Vivado will then display the chip view of the implemented design

The next step is to export this hardware design in a form that SDK can use to build the files needed to properly configure the ZC702 to run the hardware FFT.

The block diagram must be in view. If it is not in view, expand the IP Integrator category in the Flow Navigator pane, click on Open Block Design and select system_top.bd.

With the block diagram in view, we can perform the export hardware.

From the File menu select

File > Export > Export Hardware...

NOTE: If the block diagram is not displayed, the export option will not be visible. Select Window > Diagram to display the block diagram if it is not in view.

In the dialogue box that appears, leave the defaults selected and click OK. The option to Include bitstream should be visible and checked. This is convenient as it enables Vivado to put all of the information required in a single file.

Vivado creates a hardware description file in a directory branch off of the "project" area as shown below. The file in this branch will be used in the next step so remember where it is. (You may be prompted to save the project before the hardware is exported.)
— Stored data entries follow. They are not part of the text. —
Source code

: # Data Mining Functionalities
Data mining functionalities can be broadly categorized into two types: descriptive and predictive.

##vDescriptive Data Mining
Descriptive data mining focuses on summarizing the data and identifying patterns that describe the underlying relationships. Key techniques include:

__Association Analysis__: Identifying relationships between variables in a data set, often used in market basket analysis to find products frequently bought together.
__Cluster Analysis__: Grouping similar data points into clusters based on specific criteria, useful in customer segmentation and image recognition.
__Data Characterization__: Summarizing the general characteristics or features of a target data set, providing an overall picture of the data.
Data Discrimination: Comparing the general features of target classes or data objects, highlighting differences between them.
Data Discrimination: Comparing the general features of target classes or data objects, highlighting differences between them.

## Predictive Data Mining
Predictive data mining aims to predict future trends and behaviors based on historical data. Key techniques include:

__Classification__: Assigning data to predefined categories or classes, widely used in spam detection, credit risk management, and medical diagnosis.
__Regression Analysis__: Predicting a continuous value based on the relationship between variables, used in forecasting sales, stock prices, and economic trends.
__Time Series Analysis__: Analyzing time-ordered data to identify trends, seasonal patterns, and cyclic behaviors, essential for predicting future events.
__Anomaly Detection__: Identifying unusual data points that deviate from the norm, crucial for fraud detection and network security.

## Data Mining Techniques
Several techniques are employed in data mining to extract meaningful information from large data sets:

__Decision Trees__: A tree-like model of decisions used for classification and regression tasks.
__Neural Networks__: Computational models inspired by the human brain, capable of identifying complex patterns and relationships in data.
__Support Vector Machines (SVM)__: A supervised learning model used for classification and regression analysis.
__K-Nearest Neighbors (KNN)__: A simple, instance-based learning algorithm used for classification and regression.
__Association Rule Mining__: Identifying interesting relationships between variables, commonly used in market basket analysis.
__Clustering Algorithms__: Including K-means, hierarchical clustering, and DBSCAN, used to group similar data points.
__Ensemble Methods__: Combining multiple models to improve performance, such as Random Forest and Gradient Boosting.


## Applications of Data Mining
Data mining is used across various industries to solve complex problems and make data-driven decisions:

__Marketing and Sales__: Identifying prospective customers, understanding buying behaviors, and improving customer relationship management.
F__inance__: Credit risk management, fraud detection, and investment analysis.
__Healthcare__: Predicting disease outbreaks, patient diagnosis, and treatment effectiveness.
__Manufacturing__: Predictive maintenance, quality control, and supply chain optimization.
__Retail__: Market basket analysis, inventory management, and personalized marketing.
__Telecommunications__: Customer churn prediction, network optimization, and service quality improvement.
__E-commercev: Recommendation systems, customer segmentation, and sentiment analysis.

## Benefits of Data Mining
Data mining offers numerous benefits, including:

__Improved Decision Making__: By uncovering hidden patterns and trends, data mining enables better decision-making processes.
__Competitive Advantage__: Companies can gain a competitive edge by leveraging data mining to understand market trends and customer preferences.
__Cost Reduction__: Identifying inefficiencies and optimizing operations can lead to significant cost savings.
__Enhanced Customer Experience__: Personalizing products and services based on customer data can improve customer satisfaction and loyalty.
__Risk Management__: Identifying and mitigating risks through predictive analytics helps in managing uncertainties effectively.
At this point, we are done with Vivado and it can be closed. Save the project for future reference if prompted.

Building the Software

With the hardware for the FFT in the PL fabric complete and included in the base TRD hardware, we need to build the software to move data into and out of the FFT block. Recall from the block diagram that the data movement in the PL is controlled by a DMA block. The software for operating the hardware FFT is simply the driver to start the DMA and to service the interrupts that are generated by the DMA block when it is complete. Because DMA is used both to load the FFT block and move the results back to the PS, there are two interrupts to service.

Building the software will be done in two separate steps; building new boot files that include the hardware and interrupt service software in the base PetaLinux system and then separately building the application that controls the overall operation and display of the results.

Building the boot files:

Because we are adding an interface to the hardware system from the user application and using interrupts, the device tree structure (dts) that is used to describe the system to the kernel at boot time must be modified. Information on how user space device drivers operate and their basic implementation can be found the slide set "Linux User Space Device Drivers" located in the Xilinx forums. Other resources such as the PetaLinux Tools Reference Guide describe various aspects of both modification of the dts as well as importing new hardware and building new boot files for the ZC702.

We assume that the PetaLinux SDK has been installed on an appropriate Linux system. See section 5 of the Zynq Base TRD 2014.2 for instructions on installing the PetaLinux system. In addition, be sure that Qt and Qwt are properly installed according to the Qt and Qwt Base Libraries Build Instructions. If Qt and Qwt are not properly installed, the build of the boot files will fail to run properly for either the TRD or other graphics applications.

Start by creating a new project (UG1124 page 21).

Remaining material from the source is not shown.